In the development of the game, it is important to recognize when not to reinvent the wheel. And so, 25 years after Id first lit Quake’s flashing lightning, we ended up with Half-Life Alyx & # 39; s City 17 fluorescent lamps flashing in exactly the same way.
To clarify, this is not just a similar effect. As Redditor saw it CrazyGiaky, the flashing lights of Half-Life: Alyx work the same way they did in the original 1998 Half-Life: two major engine changes and 22 years later.
In Source – and of course both GoldSrc and Source 2 – the lights have a list of properties that can be played with the editor. Blinking is controlled by a letter string from A to Z (with A black and Z in full brightness). If you change this string, lights can be made to emulate a candle flicker, a soft LED pulse, or, as shown, a hard, broken fluorescent lamp.
For example, a candle can use the string "nmonqnmomnmomomno", while this particular effect is generated with "mmamammmmammamamaaamammma".
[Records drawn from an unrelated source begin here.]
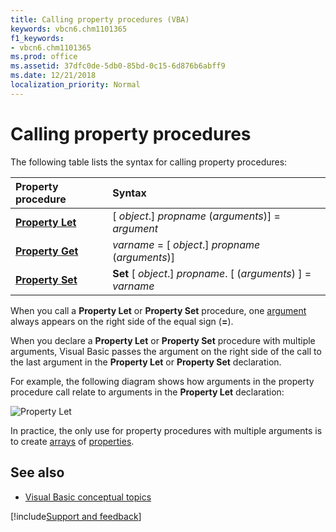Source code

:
 ```yaml
---
title: Calling property procedures (VBA)
keywords: vbcn6.chm1101365
f1_keywords:
- vbcn6.chm1101365
ms.prod: office
ms.assetid: 37dfc0de-5db0-85bd-0c15-6d876b6abff9
ms.date: 12/21/2018
localization_priority: Normal
---
```



# Calling property procedures

The following table lists the syntax for calling property procedures:

|Property procedure|Syntax|
|:-----|:-----|
|**[Property Let](../../reference/user-interface-help/property-let-statement.md)**|[ _object_.] _propname_ (_arguments_)] = _argument_|
|**[Property Get](../../reference/user-interface-help/property-get-statement.md)**| _varname_ = [ _object_.] _propname_ (_arguments_)]|
|**[Property Set](../../reference/user-interface-help/property-set-statement.md)**|**Set** [ _object_.] _propname_. [ (_arguments_) ] = _varname_|

When you call a **Property Let** or **Property Set** procedure, one [argument](../../Glossary/vbe-glossary.md#argument) always appears on the right side of the equal sign (**=**).

When you declare a **Property Let** or **Property Set** procedure with multiple arguments, Visual Basic passes the argument on the right side of the call to the last argument in the **Property Let** or **Property Set** declaration. 

For example, the following diagram shows how arguments in the property procedure call relate to arguments in the **Property Let** declaration:

![Property Let](../../../images/abhlp002_ZA01201812.gif)

In practice, the only use for property procedures with multiple arguments is to create [arrays](../../Glossary/vbe-glossary.md#array) of [properties](../../Glossary/vbe-glossary.md#property).

## See also

- [Visual Basic conceptual topics](../../reference/user-interface-help/visual-basic-conceptual-topics.md)

[!include[Support and feedback](~/includes/feedback-boilerplate.md)]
It's one thing to reuse Half-Life 1 code. But the developer's engine has its own roots in the reference Quake engine of Id Software. Here, it turned out that this method of breaking lights may have started with John Carmack’s engine, but with decades of 2D games preceding it, it’s more than possible that this technique will go back even further.
We’re used to seeing developers talk about taking huge, technically impressive steps, especially when it comes to something as complex as lighting. Still, it’s sometimes nice to see that even after decades of progress, a simple trick can still fit the bill.